Task directions - The first line of the entries through the line bearing "In our problem, taking": copy these lines exactly and return nothing else.
----------
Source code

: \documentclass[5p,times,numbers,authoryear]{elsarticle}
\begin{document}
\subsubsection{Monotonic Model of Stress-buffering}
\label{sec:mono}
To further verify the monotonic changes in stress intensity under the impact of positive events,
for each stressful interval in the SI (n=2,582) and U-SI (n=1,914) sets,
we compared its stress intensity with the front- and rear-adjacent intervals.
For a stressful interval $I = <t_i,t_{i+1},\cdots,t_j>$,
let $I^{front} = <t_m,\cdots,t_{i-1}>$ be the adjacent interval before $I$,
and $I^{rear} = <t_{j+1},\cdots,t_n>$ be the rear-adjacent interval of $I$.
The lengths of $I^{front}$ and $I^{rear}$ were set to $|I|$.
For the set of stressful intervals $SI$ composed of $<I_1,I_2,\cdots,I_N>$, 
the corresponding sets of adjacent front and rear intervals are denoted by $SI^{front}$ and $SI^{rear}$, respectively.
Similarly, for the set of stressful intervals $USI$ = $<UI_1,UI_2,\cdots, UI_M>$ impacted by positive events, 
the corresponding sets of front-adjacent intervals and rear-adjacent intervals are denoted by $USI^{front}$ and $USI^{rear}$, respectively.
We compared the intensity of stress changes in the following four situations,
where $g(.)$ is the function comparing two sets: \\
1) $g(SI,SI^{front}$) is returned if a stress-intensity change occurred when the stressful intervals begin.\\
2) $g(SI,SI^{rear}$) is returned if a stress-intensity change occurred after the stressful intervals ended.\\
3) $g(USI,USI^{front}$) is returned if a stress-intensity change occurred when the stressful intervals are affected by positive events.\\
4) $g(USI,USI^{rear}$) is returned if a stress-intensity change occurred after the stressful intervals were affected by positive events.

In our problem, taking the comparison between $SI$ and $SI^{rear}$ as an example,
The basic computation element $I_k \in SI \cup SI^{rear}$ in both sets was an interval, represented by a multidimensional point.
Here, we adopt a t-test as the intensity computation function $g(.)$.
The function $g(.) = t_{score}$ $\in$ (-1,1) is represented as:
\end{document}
----------
Response for this exercise -
Source code

: \documentclass[5p,times,numbers,authoryear]{elsarticle}
\begin{document}
\subsubsection{Monotonic Model of Stress-buffering}
\label{sec:mono}
To further verify the monotonic changes in stress intensity under the impact of positive events,
for each stressful interval in the SI (n=2,582) and U-SI (n=1,914) sets,
we compared its stress intensity with the front- and rear-adjacent intervals.
For a stressful interval $I = <t_i,t_{i+1},\cdots,t_j>$,
let $I^{front} = <t_m,\cdots,t_{i-1}>$ be the adjacent interval before $I$,
and $I^{rear} = <t_{j+1},\cdots,t_n>$ be the rear-adjacent interval of $I$.
The lengths of $I^{front}$ and $I^{rear}$ were set to $|I|$.
For the set of stressful intervals $SI$ composed of $<I_1,I_2,\cdots,I_N>$, 
the corresponding sets of adjacent front and rear intervals are denoted by $SI^{front}$ and $SI^{rear}$, respectively.
Similarly, for the set of stressful intervals $USI$ = $<UI_1,UI_2,\cdots, UI_M>$ impacted by positive events, 
the corresponding sets of front-adjacent intervals and rear-adjacent intervals are denoted by $USI^{front}$ and $USI^{rear}$, respectively.
We compared the intensity of stress changes in the following four situations,
where $g(.)$ is the function comparing two sets: \\
1) $g(SI,SI^{front}$) is returned if a stress-intensity change occurred when the stressful intervals begin.\\
2) $g(SI,SI^{rear}$) is returned if a stress-intensity change occurred after the stressful intervals ended.\\
3) $g(USI,USI^{front}$) is returned if a stress-intensity change occurred when the stressful intervals are affected by positive events.\\
4) $g(USI,USI^{rear}$) is returned if a stress-intensity change occurred after the stressful intervals were affected by positive events.

In our problem, taking the comparison between $SI$ and $SI^{rear}$ as an example,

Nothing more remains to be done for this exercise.